Kentucky

Green River

The natural flow of a river resembles a healthy human heartbeat. Heavy rains send pulses of water downstream in spring, flushing out side channels and signaling fish to spawn. Dry stretches in summer allow seedlings to take root.

Dams and other man-made structures can change these rhythms. In fact, the beat of a heavily dammed river can look almost like a flatline. It causes natural systems to suffer.

In Kentucky, the Spring of 2017 marks a time when the Green River reclaimed its heartbeat. That is when trained workers from the U.S. Fish and Wildlife Service (USFWS) dismantled Lock 6, an aging steel structure that had not fulfilled its original purpose to control flooding and support navigation since 1951. In addition to involvement by the USFWS, removing Lock 6 results from a cooperative effort led by The Nature Conservancy and its partners, including the U.S. Army Corps of Engineers; the Kentucky Department of Fish & Wildlife Resources; the Kentucky Tourism, Arts and Heritage Cabinet; Mammoth Cave National Park; and Kentucky Waterways Alliance.

History of a Heartbeat

People have navigated Kentucky’s Green River for commerce since pioneer days. However, the Green’s natural pulse changed significantly in the 1930s with the advent of locks and dams built on the river and its tributaries—and eventually its headwaters—to aid in commercial navigation.

Eventually, the locks and dams caught the attention of The Nature Conservancy, leading the organization to approach the Army Corps of Engineers about operating these structures, and especially the Green River Dam, in ways that better mimic the river’s natural flow patterns to support native wildlife while meeting demands for clean water and recreation. The Conservancy’s request came after a scientific analysis revealed that, while water releases from the reservoir resembled natural flows during much of the year, they were up to six times higher and significantly colder than historic flows during the fall—a critical spawning time for many fish and mussels.

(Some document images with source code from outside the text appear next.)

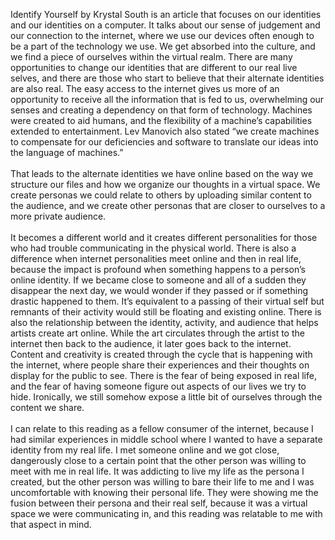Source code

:Identify Yourself by Krystal South is an article that focuses on our identities and our identities on a computer. It talks about our sense of judgement and our connection to the internet, where we use our devices often enough to be a part of the technology we use. We get absorbed into the culture, and we find a piece of ourselves within the virtual realm. There are many opportunities to change our identities that are different to our real live selves, and there are those who start to believe that their alternate identities are also real. The easy access to the internet gives us more of an opportunity to receive all the information that is fed to us, overwhelming our senses and creating a dependency on that form of technology. Machines were created to aid humans, and the flexibility of a machine’s capabilities extended to entertainment. Lev Manovich also stated “we create machines to compensate for our deficiencies and software to translate our ideas into the language of machines.” 
<br> </br> 
That leads to the alternate identities we have online based on the way we structure our files and how we organize our thoughts in a virtual space. We create personas we could relate to others by uploading similar content to the audience, and we create other personas that are closer to ourselves to a more private audience.
<br> </br> 
It becomes a different world and it creates different personalities for those who had trouble communicating in the physical world. There is also a difference when internet personalities meet online and then in real life, because the impact is profound when something happens to a person’s online identity. If we became close to someone and all of a sudden they disappear the next day, we would wonder if they passed or if something drastic happened to them. It’s equivalent to a passing of their virtual self but remnants of their activity would still be floating and existing online. There is also the relationship between the identity, activity, and audience that helps artists create art online. While the art circulates through the artist to the internet then back to the audience, it later goes back to the internet. Content and creativity is created through the cycle that is happening with the internet, where people share their experiences and their thoughts on display for the public to see. There is the fear of being exposed in real life, and the fear of having someone figure out aspects of our lives we try to hide. Ironically, we still somehow expose a little bit of ourselves through the content we share. 
<br> </br> 
I can relate to this reading as a fellow consumer of the internet, because I had similar experiences in middle school where I wanted to have a separate identity from my real life. I met someone online and we got close, dangerously close to a certain point that the other person was willing to meet with me in real life. It was addicting to live my life as the persona I created, but the other person was willing to bare their life to me and I was uncomfortable with knowing their personal life. They were showing me the fusion between their persona and their real self, because it was a virtual space we were communicating in, and this reading was relatable to me with that aspect in mind.
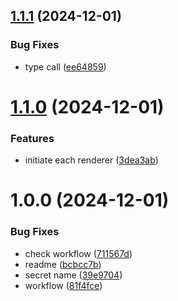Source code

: ## [1.1.1](https://github.com/ilhamfi27/react-better-utils/compare/v1.1.0...v1.1.1) (2024-12-01)


### Bug Fixes

* type call ([ee64859](https://github.com/ilhamfi27/react-better-utils/commit/ee64859051b8f3244f69e8d44a7d43cf472d4618))

# [1.1.0](https://github.com/ilhamfi27/react-better-utils/compare/v1.0.0...v1.1.0) (2024-12-01)


### Features

* initiate each renderer ([3dea3ab](https://github.com/ilhamfi27/react-better-utils/commit/3dea3ab09216af2e51879824a7243a63d5ef525b))

# 1.0.0 (2024-12-01)


### Bug Fixes

* check workflow ([711567d](https://github.com/ilhamfi27/react-better-utils/commit/711567d1fc6aecf84e51832229986ac748855ac7))
* readme ([bcbcc7b](https://github.com/ilhamfi27/react-better-utils/commit/bcbcc7b31dcc78b3c6062223db19857eca2e617c))
* secret name ([39e9704](https://github.com/ilhamfi27/react-better-utils/commit/39e9704d373dfe25ca42bc6ce1b14bbd6be9d59c))
* workflow ([81f4fce](https://github.com/ilhamfi27/react-better-utils/commit/81f4fceb7cb33c418ceff1c49ee488537a89dc65))
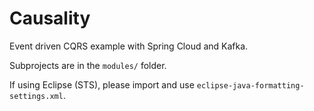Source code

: 
# Causality

Event driven CQRS example with Spring Cloud and Kafka.

Subprojects are in the `modules/` folder.

If using Eclipse (STS), please import and use `eclipse-java-formatting-settings.xml`.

A partnership was born, and one of the first orders of business was to examine five old locks and dams on the Green River and one on the Barren River. Mike Hensley, the Conservancy’s Green River Project Director, describes the structures as, “old beasts—the oldest constructed in 1836—all showing signs of age and decline.” Hensley notes that removal of these dams is a win for both people and nature. In addition to the positive conservation outcomes, human safety is increased and river recreation improved.

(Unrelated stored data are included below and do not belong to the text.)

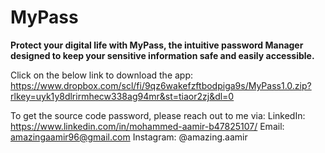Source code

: # MyPass
**Protect your digital life with MyPass, the intuitive password Manager designed to keep your sensitive information safe and easily accessible.**

Click on the below link to download the app:
https://www.dropbox.com/scl/fi/9qz6wakefzftbodpiga9s/MyPass1.0.zip?rlkey=uyk1y8dlrirmhecw338ag94mr&st=tiaor2zj&dl=0

To get the source code password, please reach out to me via:
LinkedIn: https://www.linkedin.com/in/mohammed-aamir-b47825107/
Email: amazingaamir96@gmail.com
Instagram: @amazing.aamir
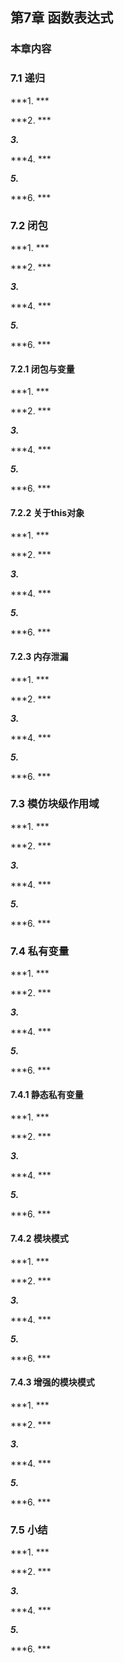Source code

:## 第7章 函数表达式

### 本章内容

### 7.1 递归

***1. ***

***2. ***

***3.***

***4. ***

***5.***

***6. ***

### 7.2 闭包

***1. ***

***2. ***

***3.***

***4. ***

***5.***

***6. ***

#### 7.2.1 闭包与变量

***1. ***

***2. ***

***3.***

***4. ***

***5.***

***6. ***

#### 7.2.2 关于this对象

***1. ***

***2. ***

***3.***

***4. ***

***5.***

***6. ***

#### 7.2.3 内存泄漏

***1. ***

***2. ***

***3.***

***4. ***

***5.***

***6. ***

### 7.3 模仿块级作用域

***1. ***

***2. ***

***3.***

***4. ***

***5.***

***6. ***

### 7.4 私有变量

***1. ***

***2. ***

***3.***

***4. ***

***5.***

***6. ***

#### 7.4.1 静态私有变量

***1. ***

***2. ***

***3.***

***4. ***

***5.***

***6. ***

#### 7.4.2 模块模式

***1. ***

***2. ***

***3.***

***4. ***

***5.***

***6. ***

#### 7.4.3 增强的模块模式

***1. ***

***2. ***

***3.***

***4. ***

***5.***

***6. ***

### 7.5 小结

***1. ***

***2. ***

***3.***

***4. ***

***5.***

***6. ***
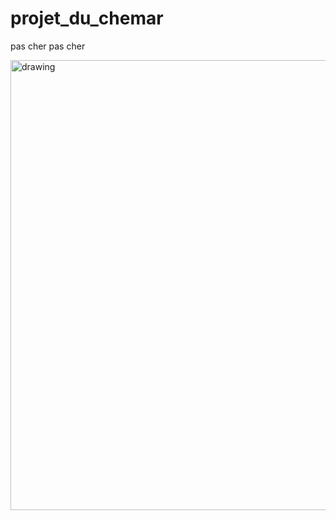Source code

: # projet_du_chemar
pas cher pas cher

<img src="https://github.com/Brautantoine/projet_du_chemar/blob/master/gestionDeProjet/Schema/Synoptique/SynoptiqueV1.png"  alt="drawing" width="720"/>

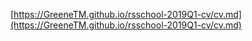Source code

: [https://GreeneTM.github.io/rsschool-2019Q1-cv/cv.md](https://GreeneTM.github.io/rsschool-2019Q1-cv/cv.md)
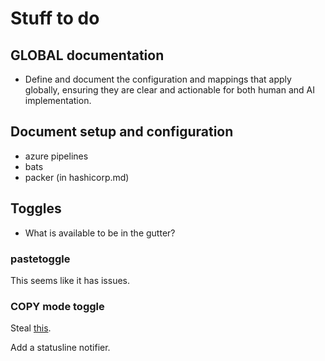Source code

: # Stuff to do

## GLOBAL documentation

* Define and document the configuration and mappings that apply globally,
    ensuring they are clear and actionable for both human and AI
    implementation.

## Document setup and configuration

* azure pipelines
* bats
* packer (in hashicorp.md)

## Toggles

* What is available to be in the gutter?

### pastetoggle

This seems like it has issues.

### COPY mode toggle

Steal
[this](https://github.com/timakro/vim-copytoggle/blob/master/plugin/copytoggle.vim).

Add a statusline notifier.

“Removing these old, decaying structures, or carefully breaching them, will allow recreation enthusiasts to enjoy miles and miles of these rivers safely without the worry of being swept over a low-head dam,” says Hensley.

Overcoming Obstacles

In March 2017, the Conservancy and its partners transformed planning into action with the permanent removal of Lock 6. This bold move was made possible by passage of the Water Infrastructure Improvements for the Nation (WIIN) Act of 2016, which included language de-authorizing four locks and dams on the Green River and one on the Barren River.

“The Conservancy played a major role in building support for the legislation among stakeholders, and Senator Mitch McConnell and Representative Brett Guthrie proved instrumental in getting the bill passed,” says David Phemister, the Conservancy’s State Director in Kentucky.

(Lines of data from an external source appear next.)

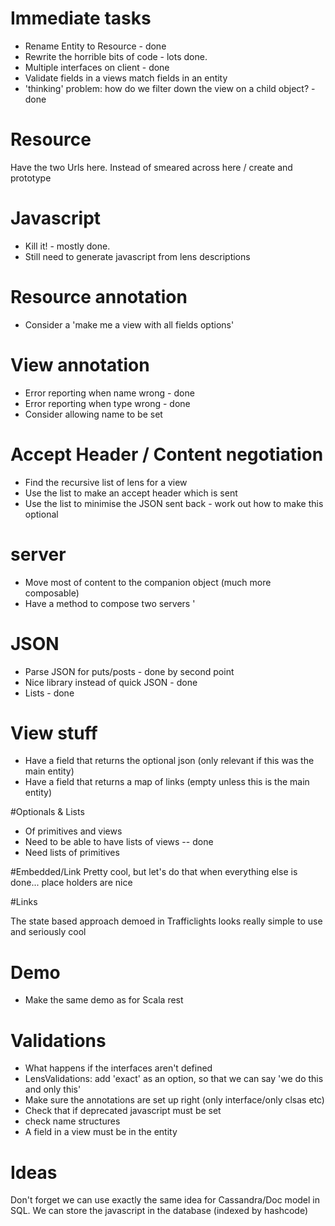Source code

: # Immediate tasks

* Rename Entity to Resource - done
* Rewrite the horrible bits of code - lots done. 
* Multiple interfaces on client - done
* Validate fields in a views match fields in an entity
* 'thinking' problem: how do we filter down the view on a child object? - done

# Resource

Have the two Urls here. Instead of smeared across here / create and prototype


# Javascript

* Kill it! - mostly done. 
* Still need to generate javascript from lens descriptions

# Resource annotation

* Consider a 'make me a view with all fields options'


# View annotation 

* Error reporting when name wrong - done
* Error reporting when type wrong - done
* Consider allowing name to be set


# Accept Header / Content negotiation

* Find the recursive list of lens for a view
* Use the list to make an accept header which is sent
* Use the list to minimise the JSON sent back - work out how to make this optional

# server

* Move most of content to the companion object (much more composable)
* Have a method to compose two servers
'

# JSON

* Parse JSON for puts/posts - done by second point
* Nice library instead of quick JSON - done
* Lists  - done

# View stuff

* Have a field that returns the optional json (only relevant if this was the main entity)
* Have a field that returns a map of links (empty unless this is the main entity)

#Optionals & Lists
* Of primitives and views
* Need to be able to have lists of views -- done
* Need lists of primitives


#Embedded/Link
Pretty cool, but let's do that when everything else is done... place holders are nice

#Links

The state based approach demoed in Trafficlights looks really simple to use and seriously cool

# Demo

* Make the same demo as for Scala rest


# Validations

* What happens if the interfaces aren't defined
* LensValidations: add 'exact' as an option, so that we can say 'we do this and only this'
* Make sure the annotations are set up right (only interface/only clsas etc)
* Check that if deprecated javascript must be set
* check name structures
* A field in a view must be in the entity

# Ideas
 
Don't forget we can use exactly the same idea for Cassandra/Doc model in SQL. We can store the javascript
in the database (indexed by hashcode)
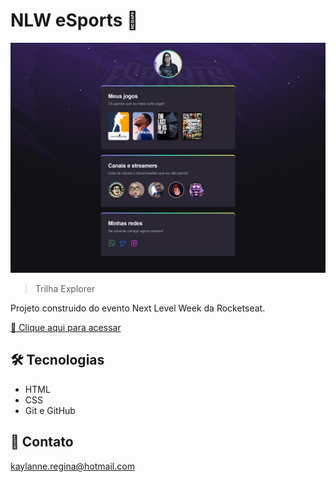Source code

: # NLW eSports 🚀

![preview](./.github/preview.png)

> Trilha Explorer

Projeto construido do evento Next Level Week da Rocketseat.

[🔗 Clique aqui para acessar](https://https://kayylanne.github.io/nlw-esports-explorer/)


## 🛠️ Tecnologias

- HTML
- CSS
- Git e GitHub

## 📱 Contato

kaylanne.regina@hotmail.com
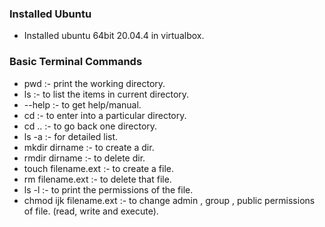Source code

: ### Installed Ubuntu
- Installed ubuntu 64bit 20.04.4 in virtualbox.

### Basic Terminal Commands
- pwd :- print the working directory.
- ls :- to list the items in current directory.
- --help :- to get help/manual.
- cd :- to enter into a particular directory.
- cd .. :- to go back one directory.
- ls -a  :- for detailed list.
- mkdir dirname  :- to create a dir.
- rmdir dirname  :- to delete dir.
- touch filename.ext  :- to create a file.
- rm filename.ext   :-  to delete that file.
- ls -l  :- to print the permissions of the file.
- chmod ijk filename.ext  :- to change admin , group , public permissions of file. (read, write and execute).

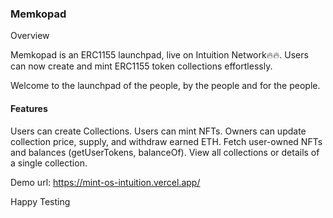 
### Memkopad

Overview

Memkopad is an ERC1155 launchpad, live on Intuition Network🔥🔥.
Users can now create and mint ERC1155 token collections effortlessly.

Welcome to the launchpad of the people, by the people and for the people.


#### Features

Users can create Collections.
Users can mint NFTs.
Owners can update collection price, supply, and withdraw earned ETH.
Fetch user-owned NFTs and balances (getUserTokens, balanceOf).
View all collections or details of a single collection.

Demo url: https://mint-os-intuition.vercel.app/

Happy Testing
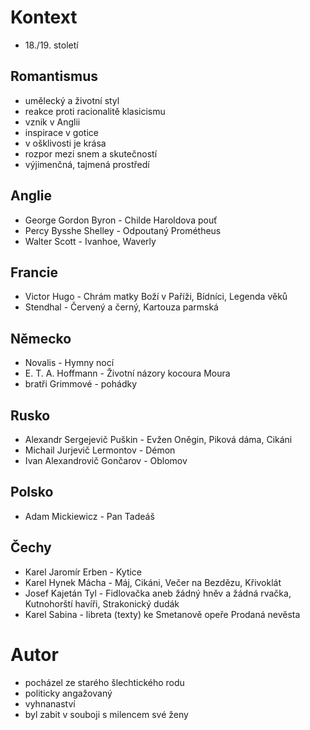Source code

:# Kontext
* 18\./19. století

## Romantismus
* umělecký a životní styl
* reakce proti racionalitě klasicismu
* vznik v Anglii
* inspirace v gotice
* v ošklivosti je krása
* rozpor mezi snem a skutečností
* výjimenčná, tajmená prostředí


## Anglie
* George Gordon Byron - Childe Haroldova pouť
* Percy Bysshe Shelley - Odpoutaný Prométheus
* Walter Scott - Ivanhoe, Waverly


## Francie
* Victor Hugo - Chrám matky Boží v Paříži, Bídníci, Legenda věků
* Stendhal - Červený a černý, Kartouza parmská


## Německo
* Novalis - Hymny nocí
* E. T. A. Hoffmann - Životní názory kocoura Moura
* bratři Grimmové - pohádky


## Rusko
* Alexandr Sergejevič Puškin - Evžen Oněgin, Piková dáma, Cikáni
* Michail Jurjevič Lermontov - Démon
* Ivan Alexandrovič Gončarov - Oblomov


## Polsko
* Adam Mickiewicz - Pan Tadeáš


## Čechy
* Karel Jaromír Erben - Kytice
* Karel Hynek Mácha - Máj, Cikáni, Večer na Bezdězu, Křivoklát
* Josef Kajetán Tyl - Fidlovačka aneb žádný hněv a žádná rvačka, Kutnohorští havíři, Strakonický dudák
* Karel Sabina - libreta (texty) ke Smetanově opeře Prodaná nevěsta

# Autor
* pocházel ze starého šlechtického rodu
* politicky angažovaný
* vyhnanaství
* byl zabit v souboji s milencem své ženy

The legislation directs the U.S. Amy Corps of Engineers to transfer ownership of the locks and dams, and associated acreage, to various state and local entities, in several cases for the specific purpose of removing the structures from the river.

Phemister adds, “This is a huge step forward in our efforts to make the Green River healthier, safer and more valuable for a growing outdoor recreation economy.”

In addition to new outdoor recreation opportunities, removing Lock 6 and other aging structures will yield conservation benefits for the entire Green River system. Allowing for a more fully functional watershed benefits wildlife, including one of the most diverse assemblages of freshwater mussels in the world—species which serve as natural filters for these waters that provide drinking water to the local community.

Hensley says, “Removing this infrastructure from federal ownership presents an enormous opportunity to secure water supply, economic, recreation and conservation wins for the region. I look forward to what lies ahead."